If l = 1, ml can be -1, 0, +1; therefore, you can place 2 electrons there.
If l = 2, ml can be
-2, -1, 0, +1, +2; therefore, there can be two more electrons in this -1.
If l = 3, ml can be
-3, -2, -1, 0, +1, +2, +3; therefore, we can place two more electrons in this -1.
If I understand the problem correctly, we can place six (6) electrons in those three orbitals.
So, the maximum electrons is 6 right?
That's what I count. But you need to go through the reasoning and confirm that.
To determine the maximum number of electrons that can have a specific set of quantum numbers, we need to consider the limitations imposed by the Pauli exclusion principle and the Aufbau principle.
The quantum numbers specify the energy level (n), the orbital shape (l), the orientation (ml), and the spin (ms) of an electron. In this case, we are given n = 4 and ml = -1.
The ml quantum number represents the orientation of the orbital, which includes the values of -l to +l. Therefore, for ml = -1, the allowed values for l would be +1 or -1, corresponding to the p or d orbitals.

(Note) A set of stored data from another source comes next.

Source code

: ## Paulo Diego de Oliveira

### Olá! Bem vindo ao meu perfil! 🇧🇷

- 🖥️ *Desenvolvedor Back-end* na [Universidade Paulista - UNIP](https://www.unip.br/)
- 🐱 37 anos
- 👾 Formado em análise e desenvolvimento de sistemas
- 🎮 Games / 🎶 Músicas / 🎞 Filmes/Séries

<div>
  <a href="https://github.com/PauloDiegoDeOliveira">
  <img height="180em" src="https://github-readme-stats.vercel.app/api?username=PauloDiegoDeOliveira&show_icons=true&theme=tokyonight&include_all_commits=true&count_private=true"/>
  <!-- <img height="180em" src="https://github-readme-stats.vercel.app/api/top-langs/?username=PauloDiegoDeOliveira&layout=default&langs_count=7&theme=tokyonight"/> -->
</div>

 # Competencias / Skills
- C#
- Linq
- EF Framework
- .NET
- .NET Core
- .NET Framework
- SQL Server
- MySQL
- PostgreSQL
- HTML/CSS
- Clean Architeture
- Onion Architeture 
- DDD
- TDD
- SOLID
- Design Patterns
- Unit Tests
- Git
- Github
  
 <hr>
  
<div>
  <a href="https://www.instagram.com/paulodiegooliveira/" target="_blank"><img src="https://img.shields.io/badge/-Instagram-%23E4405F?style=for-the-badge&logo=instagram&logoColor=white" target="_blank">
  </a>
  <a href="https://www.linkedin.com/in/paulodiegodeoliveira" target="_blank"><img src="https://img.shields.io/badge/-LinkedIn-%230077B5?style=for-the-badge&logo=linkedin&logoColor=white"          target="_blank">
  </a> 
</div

According to the Aufbau principle, electrons fill the lowest-energy orbitals first. In the case of n=4, the order of filling would be 4s, 3d, and 4p orbitals.
In the 4s orbital, there are a maximum of 2 electrons.
In the 3d orbital, there are a maximum of 10 electrons.
In the 4p orbital, there are a maximum of 6 electrons.
Since the ml quantum number only determines the orientation within a specific orbital, it does not affect the number of electrons that can occupy that orbital. Therefore, for ml = -1, the maximum number of electrons that can exist in the 4p orbital is 6.
Hence, the maximum number of electrons that can have n=4, ml= -1 in an atom is 6.
To arrive at this answer, we considered the available orbitals and their respective maximum electron capacities based on the principles of quantum mechanics, specifically the Pauli exclusion principle and the Aufbau principle.